Мама указала внутрь сада.
– А вон тот длинный стеклянный домик.
Максимка очень обрадовался. Даже спрашивать разрешения не надо – зд;рово! Он возглавил процессию к теплице и торжественно открыл её дверцу.
 – Заходи же, – подтолкнула его тётя Аля. – Будешь копать лунки.
Мальчик переступил порожек. Ух, как тепло! Теплее, чем снаружи. Не сварился ли в такой жаре знакомый муравей? Тётя Аля поставила на тепличную дорожку ведро со странно пахнущей коричневой трухой. Максимка сунул туда нос.
– Это что? – спросил он.
– Навоз, удобрение для растений, – бросила тётя Аля. – Лидок, давай перетаскаем сюда всю рассаду. Лопату взяла?
– Взяла, вот, – Лидия показала свою ношу.
– Хорошо. Ещё ведро воды с кружкой, и начнём.
Женщины принялись таскать помидорную рассаду, а Максимка присел возле норки, куда спрятался муравей. Он запустил ручонку в мягкое крошево и перевернул его.
– Ой… – баском крякнул юный энтомолог и сел на попу.
В углублении суетились десятки муравьёв с длинными прозрачными крылышками. Крылышки жили сами по себе, поскольку чёрные тела насекомых сливались с землёй. Этот шевелящийся серебристый клубок напомнил Максимке стеклянный шар с блёстками, который мама зимой достала из коробки и на несколько дней повесила на ёлку.
– Чего ты там разглядываешь, сынок? – раздался мамин голос. – И почему ты сидишь на попе? Ну-ка, быстро вставай, а то простудишься, и я буду поить тебя горькой водичкой.
– Не надо горькой водичкой! – испуганно подскочил Максимка. – Я уже встал. А смотри, что тут – подземные бабочки!
 Мама поглядела.
– Это муравьиные королевы, Максик, – просветила она сына.
– Королевы? – задохнулся от восторга Максим. – А кто их придумал?
– В смысле – кто придумал? – не поняла Лидия.
– Ну, они же… их же кто-то придумал, что они такие. Кто? Тётя Аля?
Мама рассмеялась.
– Нет, конечно.
– Ты?! – возликовал Максим.
– Да нет же!
– Светлана Борисовна?
Это была его любимая воспитательница в детском саду.
– Нет, малыш, – мама отрицательно качнула головой. – Никто из людей этого не создавал. Просто природа.
– А природа – она какая? Это тётенька в голубом платье? – не отставал Максим. – Она всё на свете придумала?
– Ну, это не тётенька в голубом платье… Это всё, что нас окружает. Тебе в школе расскажут.
Тётя Аля решительно прервала их захватывающую беседу.

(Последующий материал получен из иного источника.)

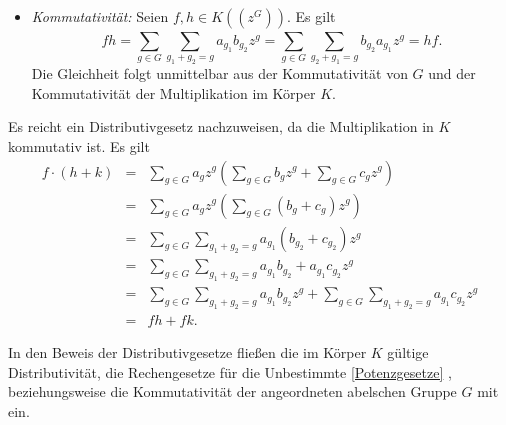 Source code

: {\begin{itemize}
%
%
%
%
\item \textit{Kommutativität:} Seien $f,h \in K\left(\left(z^{G}\right)\right)$. Es gilt 
\[fh = \sum_{g \in G}^{}\sum_{g_1 + g_2 = g}^{}a_{g_1} b_{g_2}z^g = \sum_{g \in G}^{}\sum_{g_2 + g_1 = g}^{}b_{g_2} a_{g_1}z^g = hf.\]
Die Gleichheit folgt unmittelbar aus der Kommutativität von $G$ und der Kommutativität der Multiplikation im Körper $K$.\\
\end{itemize}

Es reicht ein Distributivgesetz nachzuweisen, da die Multiplikation in $K$ kommutativ ist. Es gilt
\begin{eqnarray*}
f \cdot(h + k) &=& \sum_{g \in G}^{} a_g z^g  \left(\sum_{g \in G}^{} b_g z^g + \sum_{g \in G}^{} c_g z^g\right) \\
&=& \sum_{g \in G}^{} a_g z^g  \left(\sum_{g \in G}^{} \left(b_g + c_g\right) z^g \right)\\
&=& \sum_{g \in G}^{} \sum_{g_1 + g_2 = g}^{} a_{g_1}{\left(b_{g_2} + c_{g_2}\right)} z^g \\
&=& \sum_{g \in G}^{} \sum_{g_1 + g_2= g}^{} a_{g_1}b_{g_2} + a_{g_1}c_{g_2} z^g \\
&=& \sum_{g \in G}^{} \sum_{g_1 + g_2= g}^{} a_{g_1}b_{g_2}z^g + \sum_{g \in G}^{} \sum_{g_1 + g_2= g}^{} a_{g_1}c_{g_2} z^g \\
&=& fh + fk.
\end{eqnarray*}
%
%
%
% 
%
 
In den Beweis der Distributivgesetze fließen die im Körper $K$ gültige Distributivität, die Rechengesetze für die Unbestimmte \ref{Potenzgesetze}
, beziehungsweise die Kommutativität der angeordneten abelschen Gruppe $G$ mit ein.  
}
%
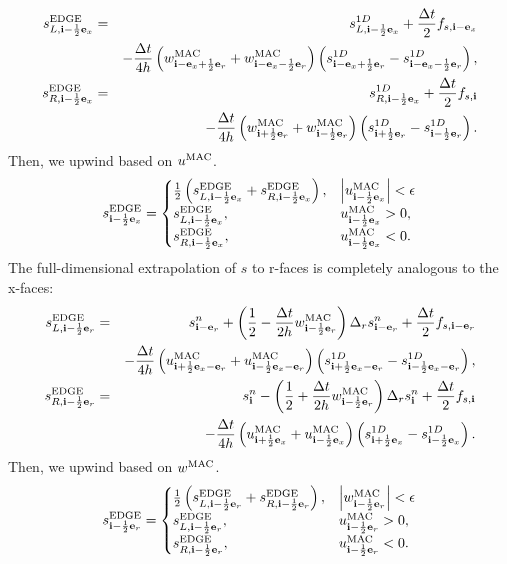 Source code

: \documentclass[11pt]{article}
\def\half  {\frac{1}{2}}
\def\dt    {\Delta t}
\def\edge  {\rm EDGE}
\def\mac   {\rm MAC}
\def\eb    {{\bf e}}
\def\ib    {{\bf i}}
\begin{document}
\begin{eqnarray}
s_{L,\ib-\half\eb_x}^{\edge} &=& s_{L,\ib-\half\eb_x}^{1D} + \frac{\dt}{2}f_{s,\ib-\eb_x} \nonumber \\
&& - \frac{\dt}{4h}\left(w_{\ib-\eb_x+\half\eb_r}^{\mac}+w_{\ib-\eb_x-\half\eb_r}^{\mac}\right)\left(s_{\ib-\eb_x+\half\eb_r}^{1D} - s_{\ib-\eb_x-\half\eb_r}^{1D}\right), \\
s_{R,\ib-\half\eb_x}^{\edge} &=& s_{R,\ib-\half\eb_x}^{1D} + \frac{\dt}{2}f_{s,\ib} \nonumber \\
&& - \frac{\dt}{4h}\left(w_{\ib+\half\eb_r}^{\mac}+w_{\ib-\half\eb_r}^{\mac}\right)\left(s_{\ib+\half\eb_r}^{1D} - s_{\ib-\half\eb_r}^{1D}\right).
\end{eqnarray}
Then, we upwind based on $u^{\mac}$.
\begin{equation}
s_{\ib-\half\eb_x}^{\edge} =
\begin{cases}
\half\left(s_{L,\ib-\half\eb_x}^{\edge} + s_{R,\ib-\half\eb_x}^{\edge}\right), & \left|u^{\mac}_{\ib-\half\eb_x}\right| < \epsilon \\
s_{L,\ib-\half\eb_x}^{\edge}, & u^{\mac}_{\ib-\half\eb_x} > 0, \\
s_{R,\ib-\half\eb_x}^{\edge}, & u^{\mac}_{\ib-\half\eb_x} < 0.
\end{cases}
\end{equation}
The full-dimensional extrapolation of $s$ to r-faces is completely analogous to the x-faces:
\begin{eqnarray}
s_{L,\ib-\half\eb_r}^{\edge} &=& s_{\ib-\eb_r}^n + \left(\half - \frac{\dt}{2h}w_{\ib-\half\eb_r}^{\mac}\right)\Delta_r s_{\ib-\eb_r}^n + \frac{\dt}{2}f_{s,\ib-\eb_r} \nonumber \\
&& - \frac{\dt}{4h}\left(u_{\ib+\half\eb_x-\eb_r}^{\mac}+u_{\ib-\half\eb_x-\eb_r}^{\mac}\right)\left(s_{\ib+\half\eb_x-\eb_r}^{1D} - s_{\ib-\half\eb_x-\eb_r}^{1D}\right),  \\
s_{R,\ib-\half\eb_r}^{\edge} &=& s_{\ib}^n - \left(\half + \frac{\dt}{2h}w_{\ib-\half\eb_r}^{\mac}\right)\Delta_r s_{\ib}^n + \frac{\dt}{2}f_{s,\ib} \nonumber \\
&& - \frac{\dt}{4h}\left(u_{\ib+\half\eb_x}^{\mac}+u_{\ib-\half\eb_x}^{\mac}\right)\left(s_{\ib+\half\eb_x}^{1D} - s_{\ib-\half\eb_x}^{1D}\right). 
\end{eqnarray}
Then, we upwind based on $w^{\mac}$.
\begin{equation}
s_{\ib-\half\eb_r}^{\edge} =
\begin{cases}
\half\left(s_{L,\ib-\half\eb_r}^{\edge} + s_{R,\ib-\half\eb_r}^{\edge}\right), & \left|w^{\mac}_{\ib-\half\eb_r}\right| < \epsilon \\
s_{L,\ib-\half\eb_r}^{\edge}, & u^{\mac}_{\ib-\half\eb_r} > 0, \\
s_{R,\ib-\half\eb_r}^{\edge}, & u^{\mac}_{\ib-\half\eb_r} < 0.
\end{cases}
\end{equation}
\cleardoublepage
\end{document}
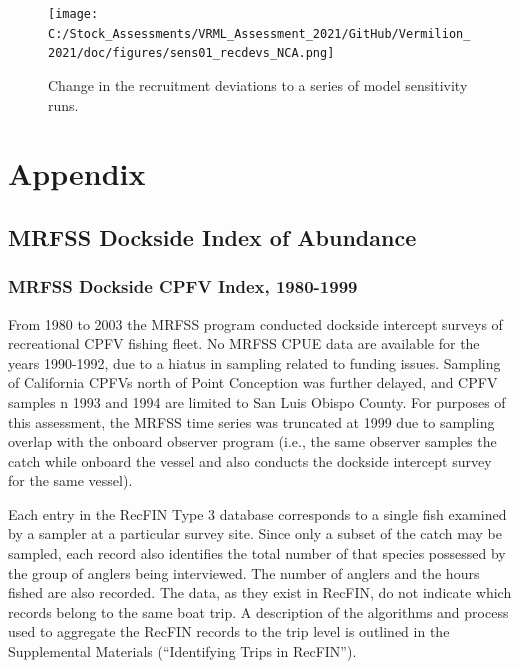 \documentclass[
  english,
  a4paper,
]{article}
\begin{document}
\begin{figure}
\centering
\texttt{[image: C:/Stock\_Assessments/VRML\_Assessment\_2021/GitHub/Vermilion\_2021/doc/figures/sens01\_recdevs\_NCA.png]}
\caption{Change in the recruitment deviations to a series of model sensitivity runs.\label{fig:sens1-recdev}}
\end{figure}

\clearpage

\hypertarget{appendix}{%
\section{Appendix}\label{appendix}}

\hypertarget{mrfss-index}{%
\subsection{MRFSS Dockside Index of Abundance}\label{mrfss-index}}

\hypertarget{mrfss-dockside-cpfv-index-1980-1999}{%
\subsubsection{MRFSS Dockside CPFV Index, 1980-1999}\label{mrfss-dockside-cpfv-index-1980-1999}}

From 1980 to 2003 the MRFSS program conducted dockside intercept surveys of
recreational CPFV fishing fleet. No MRFSS CPUE data are available for the years
1990-1992, due to a hiatus in sampling related to funding issues. Sampling of
California CPFVs north of Point Conception was further delayed, and CPFV samples
n 1993 and 1994 are limited to San Luis Obispo County.
For purposes of this assessment, the MRFSS time series was truncated at 1999 due
to sampling overlap with the
onboard observer program (i.e., the same observer samples the catch while
onboard the vessel and also conducts the dockside intercept survey for
the same vessel).

Each entry in the RecFIN Type 3 database corresponds to a
single fish examined by a sampler at a particular survey site. Since only a
subset of the catch may be sampled, each record also
identifies the total number of that species possessed by the group of anglers
being interviewed. The number of anglers and the hours fished are also recorded.
The data, as they exist in RecFIN, do not indicate which records
belong to the same boat trip. A description of the algorithms and process used to
aggregate the RecFIN records to the trip level is outlined in the Supplemental Materials
(``Identifying Trips in RecFIN'').
\end{document}
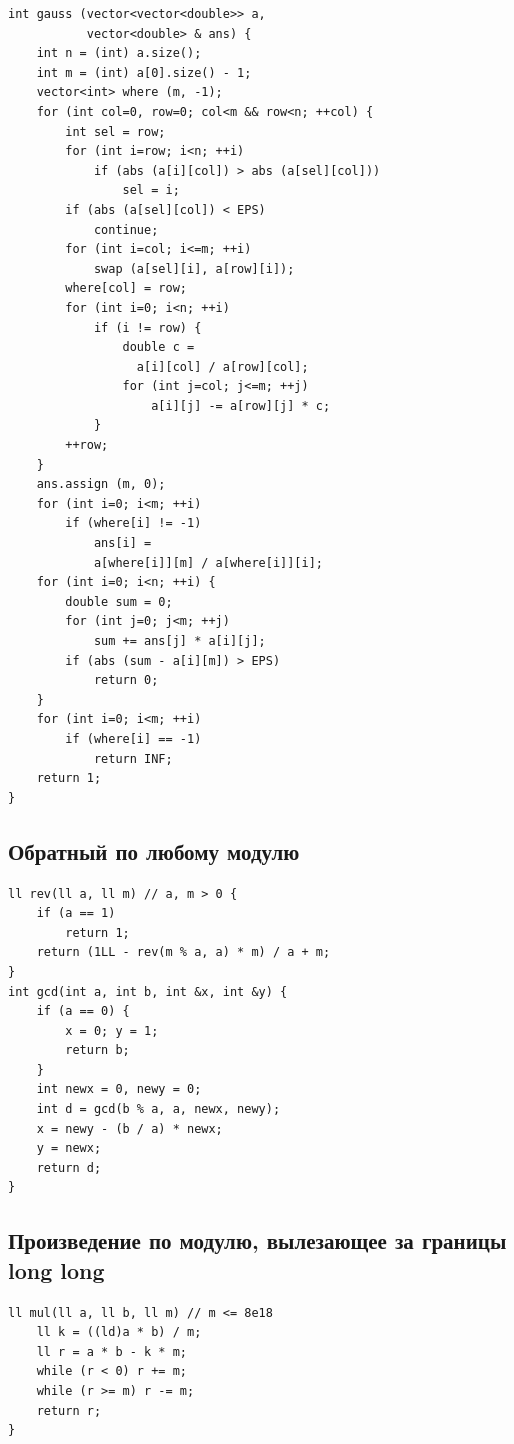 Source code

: \documentclass[10pt, portrait,letterpaper]{article}
\begin{document}
\begin{verbatim}
int gauss (vector<vector<double>> a,
           vector<double> & ans) {
    int n = (int) a.size();
    int m = (int) a[0].size() - 1;
    vector<int> where (m, -1);
    for (int col=0, row=0; col<m && row<n; ++col) {
        int sel = row;
        for (int i=row; i<n; ++i)
            if (abs (a[i][col]) > abs (a[sel][col]))
                sel = i;
        if (abs (a[sel][col]) < EPS)
            continue;
        for (int i=col; i<=m; ++i)
            swap (a[sel][i], a[row][i]);
        where[col] = row;
        for (int i=0; i<n; ++i)
            if (i != row) {
                double c = 
                  a[i][col] / a[row][col];
                for (int j=col; j<=m; ++j)
                    a[i][j] -= a[row][j] * c;
            }
        ++row;
    }
    ans.assign (m, 0);
    for (int i=0; i<m; ++i)
        if (where[i] != -1)
            ans[i] = 
            a[where[i]][m] / a[where[i]][i];
    for (int i=0; i<n; ++i) {
        double sum = 0;
        for (int j=0; j<m; ++j)
            sum += ans[j] * a[i][j];
        if (abs (sum - a[i][m]) > EPS)
            return 0;
    }
    for (int i=0; i<m; ++i)
        if (where[i] == -1)
            return INF;
    return 1;
}

\end{verbatim}

\subsection{Обратный по любому модулю}

\begin{verbatim}
ll rev(ll a, ll m) // a, m > 0 {
    if (a == 1)
        return 1;
    return (1LL - rev(m % a, a) * m) / a + m;
}
int gcd(int a, int b, int &x, int &y) {
	if (a == 0) {
		x = 0; y = 1;
		return b;
	}
	int newx = 0, newy = 0;
	int d = gcd(b % a, a, newx, newy);
	x = newy - (b / a) * newx;
	y = newx;
	return d;
}
\end{verbatim}

\subsection{Произведение по модулю, вылезающее за границы long long}
\begin{verbatim}
ll mul(ll a, ll b, ll m) // m <= 8e18
    ll k = ((ld)a * b) / m;
    ll r = a * b - k * m;
    while (r < 0) r += m;
    while (r >= m) r -= m;
    return r;
}
\end{verbatim}
\end{document}
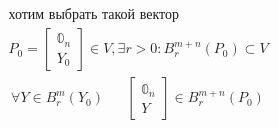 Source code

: \documentclass[main]{subfiles}
\begin{document}
\begin{longProof}
\begin{gather*}
             \text{хотим выбрать такой вектор} \\
             P_0 =  \begin{bmatrix*}
               \mathbb{0}_n \\
               Y_0
             \end{bmatrix*} \in V, \exists r > 0 : B_r^{m+n}(P_0) \subset V 
            \end{gather*}
             \begin{align*}
               \forall Y \in B_r^m(Y_0)  && \begin{bmatrix*}
                  \mathbb{0}_n \\
                  Y 
               \end{bmatrix*} \in B_r^{m+n}(P_0)
             \end{align*}
 

\end{longProof}
\end{document}
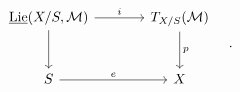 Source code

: \[
\begin{tikzcd}[column sep=large,row sep=large]
\underline{\operatorname{Lie}}(X/S,\mathcal M) \arrow[r,"i"] \arrow[d] & T_{X/S}(\mathcal M) \arrow[d,"p"]\\
S \arrow[r,"e"] & X
\end{tikzcd}\quad .
\]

– Лидок, копай лунки, Максим, сыпь в лунки три горсти навоза, я буду сажать. А потом хорошо польём, – распорядилась хозяйка.
Работа закипела…
Когда в теплице обустроились новые зелёные жители, Максимка до того устал, что безропотно отправился в розовый дом и крепко заснул на мягкой кровати, стоявшей на втором этаже. Ему снились муравьиные королевы в прозрачных одеждах, водившие хоровод вокруг чудесной церкви, похожей на самый огромный в мире торт с голубыми безе-маковками…
… Сон улетучился, испугавшись нежной ласки маминой руки, пригладивший одуванчиковую шевелюру маленького сынишки.
– Ма-ам… – потянулся Максимка, выставив вверх кулачки.
– Да, мой сладкий, – прошептала молодая женщина и обняла хрупкое тельце, пахнущее парным молоком. – Выспался?
– Ага…
– Кушать хочешь?
– Хочу!
– Пойдём вниз, тётя Аля сварила картошку, разогрела чай и пирожки, нарезала сыр и колбаску.
– Хочу пирожки и колбаску! – твёрдо заявил Максимка и напоследок широко зевнул, показав маме все свои молочные пеньки-зубики.
– Никаких пирожков, пока одна круглая картофельная головка не окажется в твоём животике! – строго наказала мама.
Они очень вкусно – вкуснее, чем дома, – поели картошку со свежей зеленью и колбаской, попили чаю с пирожками и бутербродами с сыром, а потом пошли гулять по садовым улицам. Тётя Аля с ними не пошла, у неё «полно забот с вишней и смородиной, – объяснила она, – а вы прогуляйтесь. Вечерком вернёмся в город».
Мама с сыном медленно шагали по каменистой дороге и смотрели по сторонам, разглядывая архитектурные изыскания горожан-садоводов. У многих дымились кучи мусора – листьев, старой травы, обрезанных веток, выдранных сорняков… Высоко летали дрозды, ещё выше – два коршуна, а над ними изо всех сил синело предвечернее небо, чистое, словно его тщательно протёрли от пыли облаков.
Когда они вернулись к дому с розовыми стенами, тётя Аля уже собралась на автобус, и вся компания отправилась на остановку, где очередного рейса ждала куча народа.
Скамейки стонали под грузом изморившихся людей. Втиснуться в плотные ряды – та ещё работёнка, и Максимка терпеливо стоял рядом с мамой, обняв её за тёплую ногу.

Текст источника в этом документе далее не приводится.